Several weeks ago The New York Times ran an article about noise and vibrations caused by wind turbines. The article noted that excessive noise has led to complaints and even lawsuits from neighboring landowners. This shows that while new wind turbine designs are quieter and safer than earlier models, operators of wind turbines (as well as those who lease land to them) still need to remain cognizant of possible nuisance claims that can be brought by neighboring landowners.
To prevail on a nuisance claim, a neighboring landowner needs to show that the wind turbines substantially interfere with the use and enjoyment of his or her property.

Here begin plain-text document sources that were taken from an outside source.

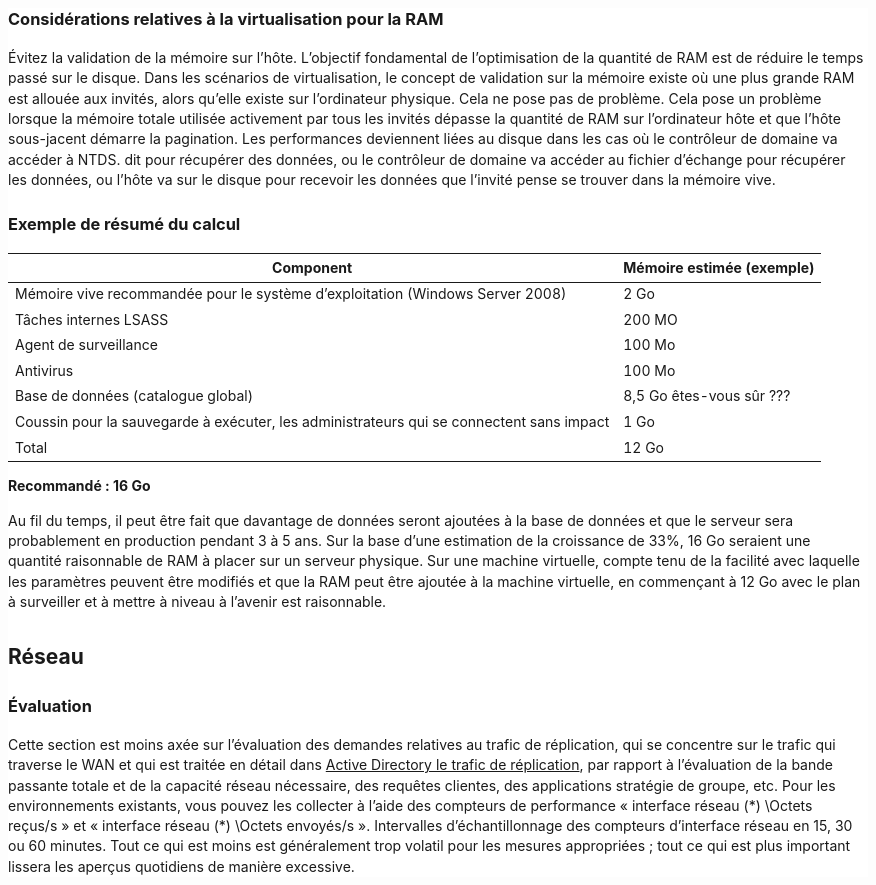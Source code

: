 ### <a name="virtualization-considerations-for-ram"></a>Considérations relatives à la virtualisation pour la RAM

Évitez la validation de la mémoire sur l’hôte. L’objectif fondamental de l’optimisation de la quantité de RAM est de réduire le temps passé sur le disque. Dans les scénarios de virtualisation, le concept de validation sur la mémoire existe où une plus grande RAM est allouée aux invités, alors qu’elle existe sur l’ordinateur physique. Cela ne pose pas de problème. Cela pose un problème lorsque la mémoire totale utilisée activement par tous les invités dépasse la quantité de RAM sur l’ordinateur hôte et que l’hôte sous-jacent démarre la pagination. Les performances deviennent liées au disque dans les cas où le contrôleur de domaine va accéder à NTDS. dit pour récupérer des données, ou le contrôleur de domaine va accéder au fichier d’échange pour récupérer les données, ou l’hôte va sur le disque pour recevoir les données que l’invité pense se trouver dans la mémoire vive.

### <a name="calculation-summary-example"></a>Exemple de résumé du calcul

|Component|Mémoire estimée (exemple)|
|-|-|
|Mémoire vive recommandée pour le système d’exploitation (Windows Server 2008)|2 Go|
|Tâches internes LSASS|200 MO|
|Agent de surveillance|100 Mo|
|Antivirus|100 Mo|
|Base de données (catalogue global)|8,5 Go êtes-vous sûr ???|
|Coussin pour la sauvegarde à exécuter, les administrateurs qui se connectent sans impact|1 Go|
|Total|12 Go|

**Recommandé : 16 Go**

Au fil du temps, il peut être fait que davantage de données seront ajoutées à la base de données et que le serveur sera probablement en production pendant 3 à 5 ans. Sur la base d’une estimation de la croissance de 33%, 16 Go seraient une quantité raisonnable de RAM à placer sur un serveur physique. Sur une machine virtuelle, compte tenu de la facilité avec laquelle les paramètres peuvent être modifiés et que la RAM peut être ajoutée à la machine virtuelle, en commençant à 12 Go avec le plan à surveiller et à mettre à niveau à l’avenir est raisonnable.

## <a name="network"></a>Réseau

### <a name="evaluating"></a>Évaluation
Cette section est moins axée sur l’évaluation des demandes relatives au trafic de réplication, qui se concentre sur le trafic qui traverse le WAN et qui est traitée en détail dans [Active Directory le trafic de réplication](https://docs.microsoft.com/previous-versions/windows/it-pro/windows-2000-server/bb742457(v=technet.10)), par rapport à l’évaluation de la bande passante totale et de la capacité réseau nécessaire, des requêtes clientes, des applications stratégie de groupe, etc. Pour les environnements existants, vous pouvez les collecter à l’aide des compteurs de performance « interface réseau (\*) \Octets reçus/s » et « interface réseau (\*) \Octets envoyés/s ». Intervalles d’échantillonnage des compteurs d’interface réseau en 15, 30 ou 60 minutes. Tout ce qui est moins est généralement trop volatil pour les mesures appropriées ; tout ce qui est plus important lissera les aperçus quotidiens de manière excessive.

This can be a difficult and fact intensive proposition, especially since courts tend to consider the social utility of the complained of use.
However, the risks are substantial: a prevailing landowner may be entitled to recover money damages for dimunition of property values or even an injunction that restricts the continued operation of the wind turbines.
Developers and landowners might consider the following ways to avoid potential nuisance claims:
- Carefully compare potential wind farm sites. Rural and open spaces far away from residential developments are best.
- Examine the feasibility of negotiating and obtaining advance waivers from adjoining landowners before beginning construction. Maybe a neighbor would be willing to waive a nuisance claim for something as simple as having a say in the color or placement of the wind turbines.
- Assess the cost-effectiveness of operating the wind turbines at a slower rate or only during certain hours of the day.
- Inquire about insurance plans that cover nuisance claims.
Wind energy is important, both for the economy and the environment. Care needs to be taken to minimize the risk of nuisance claims derailing the industry’s continued growth.